:: PROBLEM DETAILS ::
Search the entries below for the word "capsule" and copy every line where it appears.

:: RECORDS ::
========================================================================

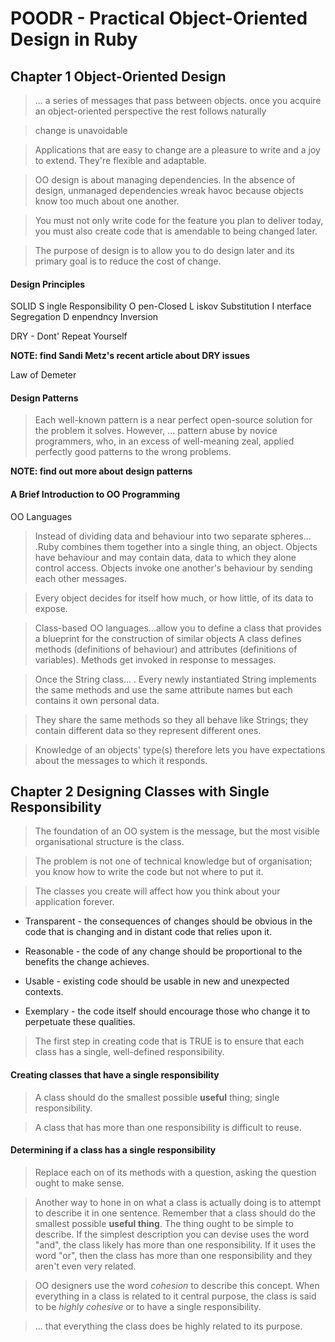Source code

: # POODR - Practical Object-Oriented Design in Ruby

## Chapter 1 Object-Oriented Design

>... a series of messages that pass between objects.
> once you acquire an object-oriented perspective the rest follows naturally

> change is unavoidable

>Applications that are easy to change are a pleasure to write and a joy to extend. They're flexible and adaptable.

>OO design is about managing dependencies.
>In the absence of design, unmanaged dependencies wreak havoc because objects know too much about one another.

>You must not only write code for the feature you plan to deliver today, you must also create code that is amendable to being changed later.

>The purpose of design is to allow you to do design later and its primary goal is to reduce the cost of change.

#### Design Principles

SOLID
S ingle Responsibility
O pen-Closed
L iskov Substitution
I nterface Segregation
D enpendncy Inversion


DRY - Dont' Repeat Yourself

**NOTE: find Sandi Metz's recent article about DRY issues**

Law of Demeter

#### Design Patterns
>Each well-known pattern is a near perfect open-source solution for the problem it solves.
>However, ... pattern abuse by novice programmers, who, in an excess of well-meaning zeal, applied perfectly good patterns to the wrong problems.

**NOTE: find out more about design patterns**

#### A Brief Introduction to OO Programming

OO Languages
>Instead of dividing data and behaviour into two separate spheres... .Ruby combines them together into a single thing, an object.
>Objects have behaviour and may contain data, data to which they alone control access. Objects invoke one another's behaviour by sending each other messages.

>Every object decides for itself how much, or how little, of its data to expose.

>Class-based OO languages...allow you to define a class that provides a blueprint for the construction of similar objects
A class defines methods (definitions of behaviour) and attributes (definitions of variables). Methods get invoked in response to messages.

>Once the String class... . Every newly instantiated String implements the same methods and use the same attribute names but each contains it own personal data.

>They share the same methods so they all behave like Strings; they contain different data so they represent different ones.

>Knowledge of an objects' type(s) therefore lets you have expectations about the messages to which it responds.


## Chapter 2 Designing Classes with Single Responsibility

>The foundation of an OO system is the message, but the most visible organisational structure is the class.

>The problem is not one of technical knowledge but of organisation; you know how to write the code but not where to put it.

>The classes you create will affect how you think about your application forever.

- Transparent - the consequences of changes should be obvious in the code that is changing and in distant code that relies upon it.

- Reasonable - the code of any change should be proportional to the benefits the change achieves.

- Usable - existing code should be usable in new and unexpected contexts.

- Exemplary - the code itself should encourage those who change it to perpetuate these qualities.

>The first step in creating code that is TRUE is to ensure that each class has a single, well-defined responsibility.

#### Creating classes that have a single responsibility
>A class should do the smallest possible **useful** thing; single responsibility.

> A class that has more than one responsibility is difficult to reuse.


#### Determining if a class has a single responsibility

>Replace each on of its methods with a question, asking the question ought to make sense.

>Another way to hone in on what a class is actually doing is to attempt to describe it in one sentence. Remember that a class should do the smallest possible **useful thing**. The thing ought to be simple to describe. If the simplest description you can devise uses the word "and", the class likely has more than one responsibility. If it uses the word "or", then the class has more than one responsibility and they aren't even very related.

>OO designers use the word *cohesion* to describe this concept. When everything in a class is related to it central purpose, the class is said to be *highly cohesive* or to have a single responsibility.

>... that everything the class does be highly related to its purpose.
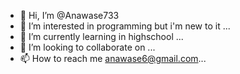 - 👋 Hi, I’m @Anawase733
- 👀 I’m interested in programming but i'm new to it ...
- 🌱 I’m currently learning in highschool ...
- 💞️ I’m looking to collaborate on ...
- 📫 How to reach me anawase6@gmail.com...

<!---
Anawase733/Anawase733 is a ✨ special ✨ repository because its `README.md` (this file) appears on your GitHub profile.
You can click the Preview link to take a look at your changes.
--->

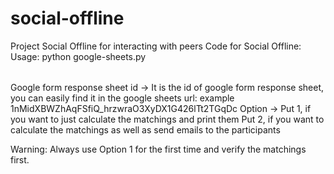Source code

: # social-offline
Project Social Offline for interacting with peers
Code for Social Offline:
Usage:
python google-sheets.py <Google form response sheet id> <Option>

Google form response sheet id ->  It is the id of google form response sheet, you can easily find it in the google sheets url: example 1nMidXBWZhAqFSfiQ_hrzwraO3XyDX1G426lTt2TGqDc
Option ->
Put 1, if you want to just calculate the matchings and print them
Put 2, if you want to calculate the matchings as well as send emails to the participants

Warning: Always use Option 1 for the first time and verify the matchings first.

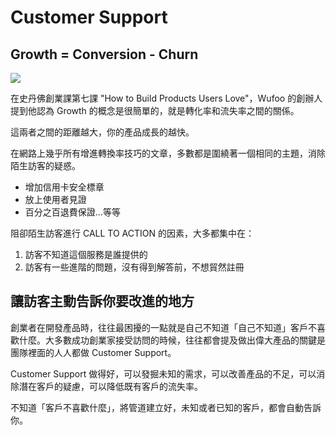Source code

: # Customer Support

## Growth = Conversion - Churn

![](http://d.pr/i/16325+)

在史丹佛創業課第七課 "How to Build Products Users Love"，Wufoo 的創辦人提到他認為 Growth 的概念是很簡單的，就是轉化率和流失率之間的關係。

這兩者之間的距離越大，你的產品成長的越快。

在網路上幾乎所有增進轉換率技巧的文章，多數都是圍繞著一個相同的主題，消除陌生訪客的疑惑。

* 增加信用卡安全標章
* 放上使用者見證
* 百分之百退費保證...等等

阻卻陌生訪客進行 CALL TO ACTION 的因素，大多都集中在：

1) 訪客不知道這個服務是誰提供的
2) 訪客有一些進階的問題，沒有得到解答前，不想貿然註冊

## 讓訪客主動告訴你要改進的地方

創業者在開發產品時，往往最困擾的一點就是自己不知道「自己不知道」客戶不喜歡什麼。大多數成功創業家接受訪問的時候，往往都會提及做出偉大產品的關鍵是團隊裡面的人人都做 Customer Support。

Customer Support 做得好，可以發掘未知的需求，可以改善產品的不足，可以消除潛在客戶的疑慮，可以降低既有客戶的流失率。

不知道「客戶不喜歡什麼」，將管道建立好，未知或者已知的客戶，都會自動告訴你。



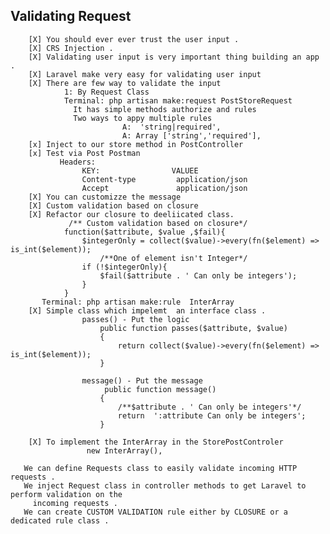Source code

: ##  Validating Request
        [X] You should ever ever trust the user input .
        [X] CRS Injection .
        [X] Validating user input is very important thing building an app .
        [X] Laravel make very easy for validating user input
        [X] There are few way to validate the input 
                1: By Request Class
                Terminal: php artisan make:request PostStoreRequest
                  It has simple methods authorize and rules
                  Two ways to appy multiple rules
                             A:  'string|required',
                             A: Array ['string','required'],
        [x] Inject to our store method in PostController
        [x] Test via Post Postman
               Headers:
                    KEY:                VALUEE
                    Content-type         application/json
                    Accept               application/json
        [X] You can customizze the message
        [X] Custom validation based on closure
        [X] Refactor our closure to deeliicated class.
                 /** Custom validation based on closure*/
                function($attribute, $value ,$fail){
                    $integerOnly = collect($value)->every(fn($element) => is_int($element));
                        /**One of element isn't Integer*/
                    if (!$integerOnly){
                        $fail($attribute . ' Can only be integers');
                    }
                }
           Terminal: php artisan make:rule  InterArray 
        [X] Simple class which impelemt  an interface class .
                    passes() - Put the logic
                        public function passes($attribute, $value)
                        {
                            return collect($value)->every(fn($element) => is_int($element));
                        }

                    message() - Put the message
                         public function message()
                        {
                            /**$attribute . ' Can only be integers'*/
                            return  ':attribute Can only be integers';
                        }

        [X] To implement the InterArray in the StorePostControler 
                     new InterArray(),

       We can define Requests class to easily validate incoming HTTP requests .
       We inject Request class in controller methods to get Laravel to perform validation on the 
         incoming requests .
       We can create CUSTOM VALIDATION rule either by CLOSURE or a dedicated rule class .








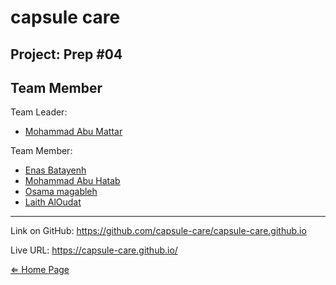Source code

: # capsule care

## Project: Prep #04

## Team Member

Team Leader:
- [Mohammad Abu Mattar](https://github.com/MKAbuMattar)

Team Member:
- [Enas Batayenh](https://github.com/EnasBatayneh)
- [Mohammad Abu Hatab](https://github.com/mohammadabuhatab)
- [Osama magableh](https://github.com/osamamagableh)
- [Laith AlOudat](https://github.com/LaithAlOudat)

***

Link on GitHub: https://github.com/capsule-care/capsule-care.github.io

Live URL: https://capsule-care.github.io/

[⇐ Home Page](../../README.md)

========================================================================

:: TASK OUTPUT ::
: # capsule care
Link on GitHub: https://github.com/capsule-care/capsule-care.github.io
Live URL: https://capsule-care.github.io/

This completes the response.